▶ Records from a collection
•••

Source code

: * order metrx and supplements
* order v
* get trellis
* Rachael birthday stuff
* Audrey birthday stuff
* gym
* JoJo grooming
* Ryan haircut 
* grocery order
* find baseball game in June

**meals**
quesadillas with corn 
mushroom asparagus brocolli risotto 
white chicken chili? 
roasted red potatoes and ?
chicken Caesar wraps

•••

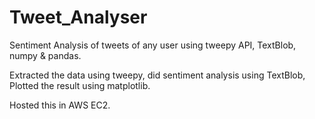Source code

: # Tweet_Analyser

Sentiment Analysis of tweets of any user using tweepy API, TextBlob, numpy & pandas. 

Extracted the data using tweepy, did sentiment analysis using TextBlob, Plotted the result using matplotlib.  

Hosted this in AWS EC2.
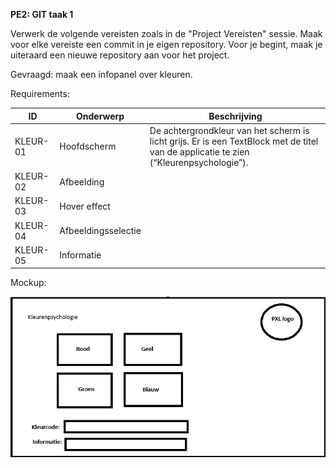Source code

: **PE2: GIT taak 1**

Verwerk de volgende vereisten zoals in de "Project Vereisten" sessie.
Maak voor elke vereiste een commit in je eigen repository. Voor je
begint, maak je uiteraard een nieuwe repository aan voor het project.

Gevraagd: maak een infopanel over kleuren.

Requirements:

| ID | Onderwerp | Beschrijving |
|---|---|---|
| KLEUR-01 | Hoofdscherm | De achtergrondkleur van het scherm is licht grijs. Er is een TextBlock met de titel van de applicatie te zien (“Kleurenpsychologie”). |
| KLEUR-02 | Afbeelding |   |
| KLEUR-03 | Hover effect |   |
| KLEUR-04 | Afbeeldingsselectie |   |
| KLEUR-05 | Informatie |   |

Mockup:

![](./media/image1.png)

•••

▶ YOUR GOAL
Show every line above in which the word "repository" occurs.

▶ WRITTEN RESPONSE
Maak voor elke vereiste een commit in je eigen repository. Voor je
begint, maak je uiteraard een nieuwe repository aan voor het project.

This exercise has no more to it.